Colony of British Columbia
British colony


Capital New Westminster
Languages English
Government Constitutional monarchy
Queen regnant Victoria of the United Kingdom
Historical era British Era
 •  Established 2 August 1858
 •  Merged with Colony of Vancouver Island to form Colony of British Columbia (1866-1871) 6 August 1866
Succeeded by
Colony of British Columbia (1866–1871)

The Colony of British Columbia was a crown colony in British North America from 1858 until 1866. It was founded by Richard Clement Moody, who became the first Lieutenant-Governor of British Columbia from 1858 to 1863. At its creation, it physically constituted approximately half the present day Canadian province of British Columbia, since it did not include the Colony of Vancouver Island, the vast and still largely uninhabited regions north of the Nass and Finlay Rivers, the regions east of the Rocky Mountains, or any of the coastal islands. The Colony of the Queen Charlotte Islands and the Stikine Territory were merged with it in 1863, and it was amalgamated in 1866 with the Colony of Vancouver Island to form a new Colony of British Columbia.

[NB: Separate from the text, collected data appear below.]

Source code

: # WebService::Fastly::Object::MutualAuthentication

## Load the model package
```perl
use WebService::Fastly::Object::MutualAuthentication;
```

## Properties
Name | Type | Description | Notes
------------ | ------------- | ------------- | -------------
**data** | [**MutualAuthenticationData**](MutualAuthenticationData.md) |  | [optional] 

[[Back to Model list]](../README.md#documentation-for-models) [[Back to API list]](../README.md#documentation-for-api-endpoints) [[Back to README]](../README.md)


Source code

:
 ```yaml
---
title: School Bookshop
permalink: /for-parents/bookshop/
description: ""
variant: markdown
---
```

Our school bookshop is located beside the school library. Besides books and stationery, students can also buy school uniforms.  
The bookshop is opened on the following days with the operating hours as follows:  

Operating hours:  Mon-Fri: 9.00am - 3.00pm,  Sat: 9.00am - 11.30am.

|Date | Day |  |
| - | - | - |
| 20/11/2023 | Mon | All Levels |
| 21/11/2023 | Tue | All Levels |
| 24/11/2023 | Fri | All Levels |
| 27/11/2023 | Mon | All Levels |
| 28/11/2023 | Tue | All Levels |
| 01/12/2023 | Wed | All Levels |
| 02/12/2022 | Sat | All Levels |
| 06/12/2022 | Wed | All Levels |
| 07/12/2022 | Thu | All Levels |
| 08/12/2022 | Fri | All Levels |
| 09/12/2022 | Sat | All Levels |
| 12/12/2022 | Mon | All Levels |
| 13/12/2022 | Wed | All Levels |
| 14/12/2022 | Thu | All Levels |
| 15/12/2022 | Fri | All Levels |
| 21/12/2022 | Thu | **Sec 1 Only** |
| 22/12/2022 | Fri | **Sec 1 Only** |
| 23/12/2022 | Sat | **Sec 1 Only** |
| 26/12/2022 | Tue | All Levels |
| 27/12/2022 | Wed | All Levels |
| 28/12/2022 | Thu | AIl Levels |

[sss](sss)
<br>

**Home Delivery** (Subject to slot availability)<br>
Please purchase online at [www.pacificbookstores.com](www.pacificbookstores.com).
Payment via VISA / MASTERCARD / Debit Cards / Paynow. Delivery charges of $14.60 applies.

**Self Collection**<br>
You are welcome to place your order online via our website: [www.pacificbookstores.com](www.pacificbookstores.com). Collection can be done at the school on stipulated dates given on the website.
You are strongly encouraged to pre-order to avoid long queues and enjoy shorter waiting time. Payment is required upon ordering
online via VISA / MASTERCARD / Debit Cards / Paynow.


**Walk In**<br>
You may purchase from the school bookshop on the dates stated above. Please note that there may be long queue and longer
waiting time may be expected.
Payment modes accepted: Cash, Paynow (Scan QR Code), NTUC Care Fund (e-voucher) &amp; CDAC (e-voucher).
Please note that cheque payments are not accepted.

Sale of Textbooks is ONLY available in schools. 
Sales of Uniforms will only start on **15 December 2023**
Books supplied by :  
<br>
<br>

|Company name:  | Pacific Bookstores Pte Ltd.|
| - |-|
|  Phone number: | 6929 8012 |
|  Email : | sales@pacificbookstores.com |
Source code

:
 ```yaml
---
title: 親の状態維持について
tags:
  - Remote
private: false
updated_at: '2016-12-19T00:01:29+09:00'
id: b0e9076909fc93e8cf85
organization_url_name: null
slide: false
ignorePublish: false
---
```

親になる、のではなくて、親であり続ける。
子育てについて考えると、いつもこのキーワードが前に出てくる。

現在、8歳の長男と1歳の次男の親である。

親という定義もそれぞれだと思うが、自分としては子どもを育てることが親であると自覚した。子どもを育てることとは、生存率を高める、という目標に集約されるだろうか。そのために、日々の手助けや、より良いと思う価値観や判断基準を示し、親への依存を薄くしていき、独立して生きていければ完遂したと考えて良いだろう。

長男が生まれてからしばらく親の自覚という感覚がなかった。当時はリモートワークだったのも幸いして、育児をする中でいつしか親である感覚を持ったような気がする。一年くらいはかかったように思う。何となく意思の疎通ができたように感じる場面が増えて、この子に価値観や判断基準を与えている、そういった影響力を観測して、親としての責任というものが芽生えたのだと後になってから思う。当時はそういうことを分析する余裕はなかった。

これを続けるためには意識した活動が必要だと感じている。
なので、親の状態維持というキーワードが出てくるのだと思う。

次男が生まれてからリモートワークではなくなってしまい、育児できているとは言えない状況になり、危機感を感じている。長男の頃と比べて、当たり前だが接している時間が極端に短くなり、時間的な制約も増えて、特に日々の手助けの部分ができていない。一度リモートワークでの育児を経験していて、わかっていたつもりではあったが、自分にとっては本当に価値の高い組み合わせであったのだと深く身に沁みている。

The explorations of James Cook and George Vancouver, and the concessions of Spain in 1794 established British claims over the coastal area north of California. Similar claims were established inland via the explorations of such men as John Finlay, Sir Alexander Mackenzie, Simon Fraser, Samuel Black, and David Thompson, and by the subsequent establishment of fur trading posts by the North West Company and the Hudson's Bay Company (HBC). However, until 1858, the region which now comprises the mainland of the Province of British Columbia was an unorganised area of British North America comprising two fur trading districts: New Caledonia, north of the Thompson River drainage; and the Columbia District, located south of the Thompson and throughout the basin of the Columbia River.

Sir James Douglas, first governor of the Colony of British Columbia

With the signing of the Treaty of Washington in 1846, which established the US border along the 49th parallel, the HBC moved the headquarters of its western operations from Fort Vancouver on the Columbia River (present day Vancouver, Washington) to the newly established Fort Victoria, on the southern tip of Vancouver Island. Vancouver Island and the surrounding Gulf Islands in the Strait of Georgia were organised as a crown colony in 1849. Meanwhile, the mainland continued to function under the de facto administration of the HBC, whose chief executive, James Douglas, also happened to be governor of Vancouver Island. The non-aboriginal mainland population during this time never exceeded about 150 at Fort Victoria,[1] mostly HBC employees and their families.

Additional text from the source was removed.